Local Food for Local Schools: How One School District is Delivering Healthy Food to Students


To flourish in the classroom, kids need to maintain a healthy diet. That’s a fact. Considering 46% of Oregon children are receiving free or reduced meals at school, it’s vital that we’re giving these students food that is nutritional so they can function at their absolute best.

To help improve students’ overall nutrition, reduce childhood hunger, and prevent obesity among children, many schools are adopting Farm to School programs.  At its core, Farm to School is about establishing relationships between local farms and K-12 school aged children.  By giving children access to healthy food, while simultaneously benefiting communities and local farmers, Farm to School is a win-win for all.

Benefits of Farm to SchoolThe Bethel School district in Eugene, Oregon has dedicated itself to ensuring that its students be given access to fresh fruits and vegetables that are grown locally.

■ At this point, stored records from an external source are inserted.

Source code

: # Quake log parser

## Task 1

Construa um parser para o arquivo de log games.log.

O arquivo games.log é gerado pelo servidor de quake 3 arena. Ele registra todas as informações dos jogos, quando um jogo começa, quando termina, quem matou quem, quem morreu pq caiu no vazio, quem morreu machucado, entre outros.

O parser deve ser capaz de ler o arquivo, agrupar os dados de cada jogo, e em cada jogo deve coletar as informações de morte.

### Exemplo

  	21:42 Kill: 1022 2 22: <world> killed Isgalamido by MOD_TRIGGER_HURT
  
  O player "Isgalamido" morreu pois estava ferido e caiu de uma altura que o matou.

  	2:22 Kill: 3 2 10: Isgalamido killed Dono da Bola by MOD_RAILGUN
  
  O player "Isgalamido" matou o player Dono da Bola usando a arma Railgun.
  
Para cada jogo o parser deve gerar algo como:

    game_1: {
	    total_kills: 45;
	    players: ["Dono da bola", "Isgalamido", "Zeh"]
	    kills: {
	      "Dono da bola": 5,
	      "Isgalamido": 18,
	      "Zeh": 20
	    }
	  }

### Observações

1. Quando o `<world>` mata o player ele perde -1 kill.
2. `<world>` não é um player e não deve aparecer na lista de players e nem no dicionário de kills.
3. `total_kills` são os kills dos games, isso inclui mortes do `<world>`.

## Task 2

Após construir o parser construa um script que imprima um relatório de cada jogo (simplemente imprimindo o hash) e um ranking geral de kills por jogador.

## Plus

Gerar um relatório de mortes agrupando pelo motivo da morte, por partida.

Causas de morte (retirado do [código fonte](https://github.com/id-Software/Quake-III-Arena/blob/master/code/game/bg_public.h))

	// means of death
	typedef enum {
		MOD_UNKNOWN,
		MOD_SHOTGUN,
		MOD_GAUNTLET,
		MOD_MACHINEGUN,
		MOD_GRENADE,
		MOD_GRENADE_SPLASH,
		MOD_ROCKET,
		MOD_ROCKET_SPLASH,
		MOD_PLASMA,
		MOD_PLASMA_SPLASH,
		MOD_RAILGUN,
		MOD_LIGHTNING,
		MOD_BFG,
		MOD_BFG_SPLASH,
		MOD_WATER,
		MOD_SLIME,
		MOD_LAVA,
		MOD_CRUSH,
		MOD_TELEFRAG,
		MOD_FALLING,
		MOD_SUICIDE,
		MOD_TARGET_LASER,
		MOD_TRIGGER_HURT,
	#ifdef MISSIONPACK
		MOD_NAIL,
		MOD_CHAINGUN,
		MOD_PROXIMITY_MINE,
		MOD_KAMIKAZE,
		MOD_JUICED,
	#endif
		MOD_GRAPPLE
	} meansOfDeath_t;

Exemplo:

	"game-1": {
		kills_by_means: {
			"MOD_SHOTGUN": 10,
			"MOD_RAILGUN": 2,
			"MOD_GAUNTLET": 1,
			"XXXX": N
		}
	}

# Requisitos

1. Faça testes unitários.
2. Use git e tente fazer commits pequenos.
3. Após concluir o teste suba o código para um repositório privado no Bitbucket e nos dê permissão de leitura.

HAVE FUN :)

Best of all, they have access to them year round.

Bethel’s Farm to School efforts started small. In 2008, Nutrition Services Director, Jennie Kolpak, RD, bought local apples for the school lunch program. That same year, the District (which serves 5,700 students annually) was awarded a grant to fund an educational component of Farm to School. By 2009, Bethel had started a 10-week educational component for second and third graders in two elementary schools. The program was innovative, and it made a direct impact on the health of those students.

30% of Bethel’s produce is procured locally by farm producers and distributors.  Students enjoy local apples, berries, carrots, corn, green beans, lettuce, potatoes, milk and eggs, and seven of Bethel’s eleven schools have a school garden. Bethel’s Willamette High School even has a centralized bakery that uses locally grown and milled flour in their baked goods.

So, what’s next for Bethel School District?  They hope to expand their Farm to School education efforts to all schools in the District, and are considering a “Boat to School” program that would allow them to utilize locally caught seafood in their school lunch program.

We’re so thankful for innovative thinkers like the great people working for Bethel. Farm to School is an important way to keep our kids eating well. We’d love to know, what local efforts have you heard of that are driving behavior change in your community?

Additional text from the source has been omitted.